Mir erschliesst sich die Logik deines Blogposts nicht. Genauso haette man vor ein paar Jahren mit Scala argumentieren koennen. Haette man das dann befolgt, gaebe es heute kein Scala. 

Was macht dich traurig, wenn sich jemand freiwillig hinsetzt und sich ne neue Programmiersprache ausdenkt? Ich geh mit, wahrscheinlich wird sich keine der drei genannten Sprachen auf Dauer durchsetzen. Genauso wie ich das ueber Scala denke (aber das ist nur meine kleine Meinung - ich will hier blos kein sinnfreies Gebashe lostreten). Aber das ist doch nicht schlimm. Wenn sich nur eine von 100 neuen Sprachen durchsetzt find ich das gut. Nur so kann doch Neues entstehen.


----------



## bygones (21. Jul 2011)

ich stimme schalentier bzgl des Blogposts vollkommen zu. Klingt etwas nach beleidigten Kind dem man Gefahr nimmt das Spielzeug wegzunehmen. Da hattest du schon bei weitem bessere...

auch sonst stimme ich dem Beitrag von schalentier zu - ob wie sich etwas durchsetzt wird man sehen.


----------



## Landei (21. Jul 2011)

schalentier hat gesagt.:


> Mir erschliesst sich die Logik deines Blogposts nicht. Genauso haette man vor ein paar Jahren mit Scala argumentieren koennen. Haette man das dann befolgt, gaebe es heute kein Scala.



Verstehe ich nicht. Ich habe überhaupt nichts gegen neue JVM-Sprachen. Aber eben "neu" im Sinne "gibt es noch nicht". Scala was damals neu, und hat damit einen Standard für Innovation gesetzt - wenn man in eine bestimmte Richtung gehen will. Sprachen wie Fantom, Clojure, Mirah, Ioke u.s.w. tun das auch, nur in andere Richtungen.

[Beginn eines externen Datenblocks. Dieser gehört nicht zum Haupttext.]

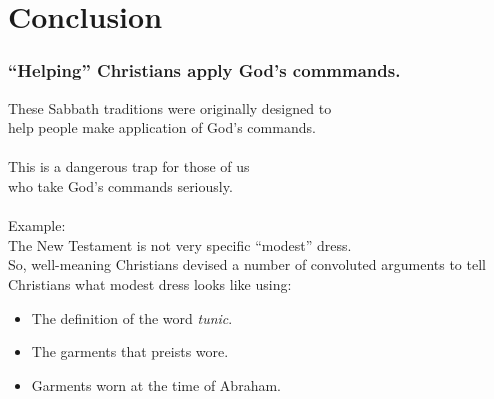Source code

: \section*{Conclusion}

\begin{frame}
\frametitle{``Helping'' Christians apply God's commmands.}
These Sabbath traditions were originally designed to\\
help people make application of God's commands.\\~\\
This is a dangerous trap for those of us\\who take God's commands seriously.\\~\\
Example:\\
The New Testament is not very specific ``modest'' dress.\\
So, well-meaning Christians devised a number of convoluted arguments to tell Christians what modest dress looks like using:
\begin{itemize}
\item The definition of the word \emph{tunic}.
\item The garments that preists wore.
\item Garments worn at the time of Abraham.
\end{itemize}

\end{frame}

\begin{frame}
\frametitle{\insertlecture}
\tableofcontents[sectionstyle=show/show]
\end{frame}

Aber Gosu, Ceylon und Kotlin spielen nur mit den vorhandenen Lego-Steinchen herum und versuchen sich an ein paar Mikro-Optimierungen, wobei sie aber meilenweit hinter ihrem Original zurückbleiben. Die Argumentation, mehr könne man den armen Programmierern nicht zumuten, hat zu Javas Stagnation geführt. Und viele sind ja anscheinend mit dieser Stagnation zufrieden - damit habe ich kein Problem. Aber was ich für ein Problem halte, ist mit ein paar Versatzstücken diejenigen, die Innovation wollen, zu locken, und dann auf halbem Wege stehenzubleiben - und das wo es schon eine vielleicht nicht perfekte, aber bewährte und funktionierende Lösung gibt. Das ist einfach unnötig, und es ist schade um Aufwand, der am Ende vergebens sein wird. Stattdessen hätte man Scala besser machen können. Natürlich kann niemand sagen, ob es sich endgültig durchsetzen wird, aber die Vorzeichen sehen viel, viel besser aus als für seine Möchtegern-Epigonen.

Am meisten ärgert mich wohl die "Scala ist komplex"-Gebetsmühle, und das gerade von Leuten, die es eigentlich besser wissen müssten. Scala *ist* komplex, keine Frage, aber das ist vom Standpunkt eines Anwendungsprogrammierers _völlig irrelevant_. Selbst in Java ist das so: Fast jeder in diesem Forum kann [c]List[/c] oder [c]Map[/c] korrekt verwenden, aber kaum einer könnte korrekten generischen Code schreiben, wenn es nur ein wenig schwieriger wird. Ich habe meinen Kollegen Schnipsel aus meiner highJ-Bibliothek gezeigt, und sie haben mich angeschaut, als hätte ich Erdnussbutter auf der Stirn. Und der Witz ist, dass ich Generics _auch nicht_ in allen Details verstehe, und immer wieder über neue Dinge stolpere.


----------



## mvitz (21. Jul 2011)

Das Problem an den Sprachen, denen man eine hohe Innovation zuschreibt ist jedoch, dass diese es sehr schwer haben sich im kommerziellen Bereich durchzusetzen. Damit meine ich nicht diese super modernen Firmen wie Google, Facebook, Twitter, etc. (die jedoch nahezu ausschließlich Websites für den Massenmarkt machen) sondern die klassischen IT-Firmen/IT-Beratungen, die für einen Kunden SW entwickeln.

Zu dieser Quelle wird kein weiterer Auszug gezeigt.